SS Hauptsturmführer Hans Roebke then took command of the British Free Corps. The Hauptsturmführer was replaced in November 1944 by Obersturmführer Dr. Kuehlich. By 1945 a Captain Webster, a British Army Officer, was also involved in the leadership of the British Free Corps.
By spring 1945 the Corps was sent to Steinhoefel where the III SS Panzer Corps (Germanic) Headquarters was situated under the leadership of Obersturmführer Felix Steiner where the British volunteers were assigned to the Nordland Division.
It was within this Division that many of them saw action in the defence of Berlin although many Britons otherwise saw service with the Leibstandarte SS.
Many writers hostile to the BFC claim its members never saw active service; this is not the case. Reproduced in full below is a letter from Anthony Byers of Effingham, Surrey, that was printed in a national newspaper years ago. I think it was the Daily Express. I would like to add that I do not know Mr Byers. I know nothing of his political persuasions, if any, and only mention his letter as it is relevant to this article. The letter reads:
“Antony Beevor (Inside Hitler’s Concrete Tomb, last week) mentions the foreign SS troops who helped to defend Berlin. Among them were soldiers of the British Free Corps, who were released from prisoner of war camps in return for donning German SS uniforms, with the understanding that they would not be asked to fight their own countrymen. As a National Serviceman stationed in Berlin, I met a Russian Red Army officer who was impressed by the fighting spirit of eight misguided British soldiers.
“They held up an entire Russian regiment for almost two days until they ran out of ammunition. Only two survived to surrender and were promptly shot by the understandably irritated Russians, who had lost almost 100 men and three tanks.
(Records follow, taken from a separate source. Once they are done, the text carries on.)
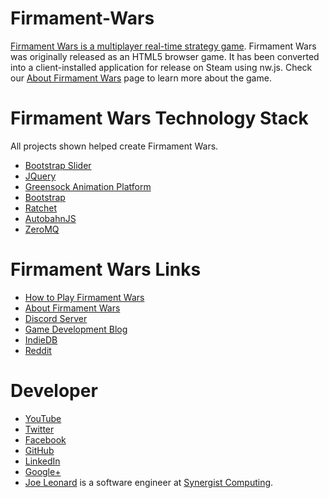 # Firmament-Wars
[Firmament Wars is a multiplayer real-time strategy game](https://nevergrind.com/games/firmament-wars). Firmament Wars was originally released as an HTML5 browser game. It has been converted into a client-installed application for release on Steam using nw.js. Check our [About Firmament Wars](https://nevergrind.com/blog/about-firmament-wars/) page to learn more about the game. 

# Firmament Wars Technology Stack

All projects shown helped create Firmament Wars.

* [Bootstrap Slider](https://github.com/seiyria/bootstrap-slider)
* [JQuery](https://github.com/jquery/jquery)
* [Greensock Animation Platform](https://github.com/greensock/GreenSock-JS)
* [Bootstrap](https://github.com/twbs/bootstrap)
* [Ratchet](https://github.com/ratchetphp/Ratchet)
* [AutobahnJS](https://github.com/crossbario/autobahn-js)
* [ZeroMQ](https://github.com/mkoppanen/php-zmq)

# Firmament Wars Links

* [How to Play Firmament Wars](https://nevergrind.com/blog/how-to-play-firmament-wars)
* [About Firmament Wars](https://nevergrind.com/blog/about-firmament-wars)
* [Discord Server](https://discord.gg/D4suK8b)
* [Game Development Blog](https://nevergrind.com/blog)
* [IndieDB](http://www.indiedb.com/games/firmament-wars)
* [Reddit](https://www.reddit.com/r/firmamentwars)

# Developer

* [YouTube](https://www.youtube.com/user/Maelfyn)
* [Twitter](https://twitter.com/maelfyn)
* [Facebook](https://www.facebook.com/neverworksgames)
* [GitHub](https://github.com/Maelfyn)
* [LinkedIn](https://www.linkedin.com/company/neverworks-games-llc)
* [Google+](https://plus.google.com/+Maelfyn)
* [Joe Leonard](https://www.linkedin.com/in/joseph-leonard-78b56287) is a software engineer at [Synergist Computing](http://www.synergistcomputing.com).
“The Russian officer said that had SS Unterscharführer Cornfield and a soldier identified as Pleed been fighting the Germans; they would have deserved the Victoria Cross (VC). He told me: “I hope the British invented a good story for their families, for a brave soldier is still a brave soldier even when a traitor to his country.”
Siegrunen 63 has this to say of Reginald Leslie Cornfield. “Reginald Cornfield is thought to be the only British Free Corps member to be killed in action. On 27 April 1945, during the battle for Berlin, Cornfield disabled a Soviet tank with a Panzerfaust. The tank crew then tracked him down and shot him. Due to his unusual BFC uniform his Soldbuch (Identity Book) was taken and kept by the Russian officer. Nothing is recorded of ‘Pleed’.
John Amery’s book England and Europe was distributed to British prisoners of war from April 21, 1943 in the hope that they would join the Legion of St. George. The book is vehemently anti-Communist. The unique work details such things as what happens to the general population of countries when Communism (Bolshevism) takes over; who instigated the war and who was likely to profit from such a war. England and Europe also warns that Britain would lose her empire to the benefit of both Russia and the USA.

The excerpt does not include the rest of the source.